TASK PROMPT:
From the data, return each line holding the word "chkconfig".

DATA EXTRACTS:

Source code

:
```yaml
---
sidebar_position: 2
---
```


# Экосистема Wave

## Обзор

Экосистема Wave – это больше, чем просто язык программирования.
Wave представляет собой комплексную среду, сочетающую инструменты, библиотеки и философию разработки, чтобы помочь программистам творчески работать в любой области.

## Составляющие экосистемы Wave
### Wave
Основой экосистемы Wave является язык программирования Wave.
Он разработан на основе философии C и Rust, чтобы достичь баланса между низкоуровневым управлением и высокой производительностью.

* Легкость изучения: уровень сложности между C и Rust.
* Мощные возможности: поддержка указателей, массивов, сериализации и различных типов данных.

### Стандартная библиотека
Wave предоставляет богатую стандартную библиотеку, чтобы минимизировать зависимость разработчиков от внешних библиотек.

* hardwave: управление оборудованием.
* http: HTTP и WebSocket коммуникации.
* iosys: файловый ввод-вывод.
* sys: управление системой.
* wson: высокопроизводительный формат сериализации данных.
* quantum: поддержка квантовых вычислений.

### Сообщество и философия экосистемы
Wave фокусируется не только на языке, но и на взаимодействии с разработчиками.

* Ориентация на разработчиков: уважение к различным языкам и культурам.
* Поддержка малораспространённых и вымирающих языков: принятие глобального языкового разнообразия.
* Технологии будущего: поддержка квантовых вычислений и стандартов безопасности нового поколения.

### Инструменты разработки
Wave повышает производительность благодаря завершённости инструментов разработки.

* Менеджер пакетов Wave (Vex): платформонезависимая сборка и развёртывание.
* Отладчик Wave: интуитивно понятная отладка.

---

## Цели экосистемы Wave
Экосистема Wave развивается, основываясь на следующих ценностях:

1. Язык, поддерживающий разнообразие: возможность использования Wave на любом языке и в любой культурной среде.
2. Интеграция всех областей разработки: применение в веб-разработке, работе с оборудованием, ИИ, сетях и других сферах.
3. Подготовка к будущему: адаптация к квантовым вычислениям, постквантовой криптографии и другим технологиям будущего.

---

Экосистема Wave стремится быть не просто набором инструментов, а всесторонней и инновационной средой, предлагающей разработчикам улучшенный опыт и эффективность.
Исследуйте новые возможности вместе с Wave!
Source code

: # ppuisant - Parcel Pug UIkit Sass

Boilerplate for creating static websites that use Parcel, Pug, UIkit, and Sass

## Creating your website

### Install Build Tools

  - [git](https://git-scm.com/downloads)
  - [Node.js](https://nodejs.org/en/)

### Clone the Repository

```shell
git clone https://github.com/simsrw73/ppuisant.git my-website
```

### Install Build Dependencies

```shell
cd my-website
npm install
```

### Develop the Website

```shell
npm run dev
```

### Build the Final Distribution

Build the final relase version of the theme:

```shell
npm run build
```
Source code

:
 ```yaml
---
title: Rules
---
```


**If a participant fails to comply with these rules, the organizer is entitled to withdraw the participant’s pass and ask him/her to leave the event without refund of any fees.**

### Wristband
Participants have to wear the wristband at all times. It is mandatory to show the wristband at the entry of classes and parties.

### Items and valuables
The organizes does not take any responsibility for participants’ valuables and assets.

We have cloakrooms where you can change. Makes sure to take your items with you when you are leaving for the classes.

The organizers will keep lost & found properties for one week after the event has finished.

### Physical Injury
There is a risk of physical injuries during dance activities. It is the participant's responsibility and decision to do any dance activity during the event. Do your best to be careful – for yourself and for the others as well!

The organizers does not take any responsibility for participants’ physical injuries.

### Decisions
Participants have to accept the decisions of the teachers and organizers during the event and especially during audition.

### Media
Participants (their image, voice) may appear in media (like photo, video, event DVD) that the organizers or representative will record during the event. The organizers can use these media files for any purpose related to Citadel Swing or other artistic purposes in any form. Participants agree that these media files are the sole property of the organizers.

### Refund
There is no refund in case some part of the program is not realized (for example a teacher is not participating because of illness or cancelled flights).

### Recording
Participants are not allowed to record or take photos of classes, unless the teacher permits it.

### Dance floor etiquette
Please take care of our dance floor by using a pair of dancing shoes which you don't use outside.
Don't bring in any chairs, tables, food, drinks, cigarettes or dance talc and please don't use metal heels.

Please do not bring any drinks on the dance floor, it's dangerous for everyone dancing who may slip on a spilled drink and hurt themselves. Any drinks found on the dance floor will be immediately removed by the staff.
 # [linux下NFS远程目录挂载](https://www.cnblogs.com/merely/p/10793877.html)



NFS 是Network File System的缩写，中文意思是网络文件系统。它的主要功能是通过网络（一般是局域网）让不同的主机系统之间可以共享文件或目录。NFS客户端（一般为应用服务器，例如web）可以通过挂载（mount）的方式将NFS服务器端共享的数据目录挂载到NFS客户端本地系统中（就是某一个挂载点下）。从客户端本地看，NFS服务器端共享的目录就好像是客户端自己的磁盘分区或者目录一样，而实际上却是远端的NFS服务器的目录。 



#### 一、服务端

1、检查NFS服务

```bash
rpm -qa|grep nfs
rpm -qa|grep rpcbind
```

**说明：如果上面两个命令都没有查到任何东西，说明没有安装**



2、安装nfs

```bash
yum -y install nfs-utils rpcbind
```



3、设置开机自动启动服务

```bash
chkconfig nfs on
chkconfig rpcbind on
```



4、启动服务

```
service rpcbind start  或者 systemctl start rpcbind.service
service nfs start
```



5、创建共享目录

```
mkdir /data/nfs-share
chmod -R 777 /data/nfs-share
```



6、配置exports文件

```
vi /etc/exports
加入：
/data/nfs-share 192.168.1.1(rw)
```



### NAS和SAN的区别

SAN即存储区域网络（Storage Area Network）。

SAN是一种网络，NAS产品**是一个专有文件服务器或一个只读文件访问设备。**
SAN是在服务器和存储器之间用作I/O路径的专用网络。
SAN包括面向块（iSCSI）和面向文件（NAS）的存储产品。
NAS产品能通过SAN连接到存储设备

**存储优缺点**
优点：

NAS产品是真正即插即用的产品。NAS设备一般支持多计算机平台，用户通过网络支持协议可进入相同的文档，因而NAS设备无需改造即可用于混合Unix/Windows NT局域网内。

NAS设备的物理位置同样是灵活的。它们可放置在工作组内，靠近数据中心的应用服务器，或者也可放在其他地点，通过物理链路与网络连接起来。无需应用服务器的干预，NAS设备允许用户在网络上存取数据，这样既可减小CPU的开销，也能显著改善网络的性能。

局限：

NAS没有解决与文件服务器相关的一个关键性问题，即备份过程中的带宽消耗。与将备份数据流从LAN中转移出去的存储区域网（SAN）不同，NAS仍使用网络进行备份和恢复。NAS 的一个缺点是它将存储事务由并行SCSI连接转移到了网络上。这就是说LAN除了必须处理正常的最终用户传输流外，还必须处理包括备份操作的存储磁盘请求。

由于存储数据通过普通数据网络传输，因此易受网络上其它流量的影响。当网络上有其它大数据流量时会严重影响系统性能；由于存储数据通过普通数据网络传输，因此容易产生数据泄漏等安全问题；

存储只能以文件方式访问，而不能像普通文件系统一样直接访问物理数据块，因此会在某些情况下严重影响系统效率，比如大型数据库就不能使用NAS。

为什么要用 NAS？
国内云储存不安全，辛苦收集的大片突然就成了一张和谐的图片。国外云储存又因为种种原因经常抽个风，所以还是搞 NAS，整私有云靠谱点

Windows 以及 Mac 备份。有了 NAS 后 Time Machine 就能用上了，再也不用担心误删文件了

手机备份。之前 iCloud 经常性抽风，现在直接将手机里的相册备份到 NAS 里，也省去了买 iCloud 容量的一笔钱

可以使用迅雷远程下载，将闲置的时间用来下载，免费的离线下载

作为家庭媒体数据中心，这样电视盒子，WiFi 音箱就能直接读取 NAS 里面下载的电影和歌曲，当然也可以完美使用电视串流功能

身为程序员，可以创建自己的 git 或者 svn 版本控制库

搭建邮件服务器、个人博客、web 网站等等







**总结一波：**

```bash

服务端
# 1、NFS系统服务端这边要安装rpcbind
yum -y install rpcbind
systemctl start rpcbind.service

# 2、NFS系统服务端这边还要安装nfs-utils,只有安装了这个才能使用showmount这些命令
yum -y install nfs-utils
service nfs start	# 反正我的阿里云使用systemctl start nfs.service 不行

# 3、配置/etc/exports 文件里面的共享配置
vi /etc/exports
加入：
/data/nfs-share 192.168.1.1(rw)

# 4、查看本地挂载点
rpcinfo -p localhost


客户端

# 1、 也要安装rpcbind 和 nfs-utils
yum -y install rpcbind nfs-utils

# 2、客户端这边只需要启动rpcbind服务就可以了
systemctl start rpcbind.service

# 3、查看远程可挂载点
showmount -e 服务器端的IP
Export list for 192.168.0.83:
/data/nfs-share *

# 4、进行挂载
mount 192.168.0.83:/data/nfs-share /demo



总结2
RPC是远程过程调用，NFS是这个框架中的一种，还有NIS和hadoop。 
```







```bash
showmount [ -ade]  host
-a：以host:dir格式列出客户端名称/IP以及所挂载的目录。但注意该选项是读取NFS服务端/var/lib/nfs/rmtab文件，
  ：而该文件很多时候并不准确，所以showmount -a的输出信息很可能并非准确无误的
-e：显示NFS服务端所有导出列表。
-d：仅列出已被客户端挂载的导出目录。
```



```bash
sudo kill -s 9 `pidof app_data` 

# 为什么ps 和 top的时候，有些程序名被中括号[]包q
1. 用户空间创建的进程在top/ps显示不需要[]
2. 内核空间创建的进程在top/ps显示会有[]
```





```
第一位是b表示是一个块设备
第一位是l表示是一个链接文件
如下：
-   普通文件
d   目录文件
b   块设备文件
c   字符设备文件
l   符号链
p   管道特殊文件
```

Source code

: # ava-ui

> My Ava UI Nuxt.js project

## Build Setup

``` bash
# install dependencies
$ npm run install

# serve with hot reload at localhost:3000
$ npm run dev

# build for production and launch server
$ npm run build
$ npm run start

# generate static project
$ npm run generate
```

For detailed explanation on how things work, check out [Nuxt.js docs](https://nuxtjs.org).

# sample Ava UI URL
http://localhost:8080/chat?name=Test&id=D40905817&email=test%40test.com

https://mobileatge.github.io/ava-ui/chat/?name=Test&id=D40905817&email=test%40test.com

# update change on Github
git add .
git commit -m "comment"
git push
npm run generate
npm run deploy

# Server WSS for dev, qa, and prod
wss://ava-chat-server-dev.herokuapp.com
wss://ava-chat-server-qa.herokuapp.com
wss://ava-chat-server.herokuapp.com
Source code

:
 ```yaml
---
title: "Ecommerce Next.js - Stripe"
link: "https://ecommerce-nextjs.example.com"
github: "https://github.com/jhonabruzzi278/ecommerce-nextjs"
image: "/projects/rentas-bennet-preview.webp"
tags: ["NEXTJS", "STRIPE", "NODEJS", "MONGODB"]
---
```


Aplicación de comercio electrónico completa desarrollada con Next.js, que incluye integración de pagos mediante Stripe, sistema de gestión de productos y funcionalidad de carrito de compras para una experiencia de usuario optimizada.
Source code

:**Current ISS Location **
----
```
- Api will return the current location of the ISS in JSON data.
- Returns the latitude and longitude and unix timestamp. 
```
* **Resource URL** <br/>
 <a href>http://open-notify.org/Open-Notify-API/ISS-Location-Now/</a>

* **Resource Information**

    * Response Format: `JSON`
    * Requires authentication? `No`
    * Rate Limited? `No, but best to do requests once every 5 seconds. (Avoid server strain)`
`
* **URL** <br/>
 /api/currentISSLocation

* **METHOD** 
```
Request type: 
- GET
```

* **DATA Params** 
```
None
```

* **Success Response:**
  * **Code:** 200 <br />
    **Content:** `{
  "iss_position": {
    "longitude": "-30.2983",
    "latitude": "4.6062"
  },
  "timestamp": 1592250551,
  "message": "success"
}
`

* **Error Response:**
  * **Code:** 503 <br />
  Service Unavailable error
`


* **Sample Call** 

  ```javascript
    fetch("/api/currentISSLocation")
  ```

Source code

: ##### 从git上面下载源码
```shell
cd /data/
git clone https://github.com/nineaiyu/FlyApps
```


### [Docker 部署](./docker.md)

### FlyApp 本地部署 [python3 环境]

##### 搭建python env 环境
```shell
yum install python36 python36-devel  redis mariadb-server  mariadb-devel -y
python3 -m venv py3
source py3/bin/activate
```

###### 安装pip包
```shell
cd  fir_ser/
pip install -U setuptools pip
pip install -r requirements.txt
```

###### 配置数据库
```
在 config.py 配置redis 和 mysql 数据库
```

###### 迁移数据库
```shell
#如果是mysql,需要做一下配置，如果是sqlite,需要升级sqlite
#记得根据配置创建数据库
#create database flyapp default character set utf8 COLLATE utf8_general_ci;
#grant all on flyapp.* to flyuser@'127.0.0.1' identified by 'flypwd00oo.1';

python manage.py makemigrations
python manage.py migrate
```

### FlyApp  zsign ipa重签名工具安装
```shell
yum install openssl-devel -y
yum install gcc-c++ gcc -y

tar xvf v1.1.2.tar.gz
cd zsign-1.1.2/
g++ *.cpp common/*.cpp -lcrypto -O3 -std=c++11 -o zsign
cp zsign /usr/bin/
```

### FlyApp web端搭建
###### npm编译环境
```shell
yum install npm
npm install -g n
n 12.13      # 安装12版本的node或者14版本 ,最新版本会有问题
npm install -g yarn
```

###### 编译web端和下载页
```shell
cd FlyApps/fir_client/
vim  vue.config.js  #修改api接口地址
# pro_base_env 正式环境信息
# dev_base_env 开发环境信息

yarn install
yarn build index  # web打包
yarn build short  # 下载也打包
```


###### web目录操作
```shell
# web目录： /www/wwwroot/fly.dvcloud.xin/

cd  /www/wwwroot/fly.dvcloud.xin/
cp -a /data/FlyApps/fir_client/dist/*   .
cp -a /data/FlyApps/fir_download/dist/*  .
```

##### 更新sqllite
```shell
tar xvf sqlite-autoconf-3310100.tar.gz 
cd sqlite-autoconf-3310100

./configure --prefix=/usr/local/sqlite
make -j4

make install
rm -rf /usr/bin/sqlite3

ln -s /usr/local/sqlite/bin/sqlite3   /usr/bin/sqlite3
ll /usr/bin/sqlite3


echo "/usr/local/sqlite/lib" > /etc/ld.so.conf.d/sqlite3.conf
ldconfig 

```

RESPONSE FOR THIS EXERCISE:
chkconfig nfs on
chkconfig rpcbind on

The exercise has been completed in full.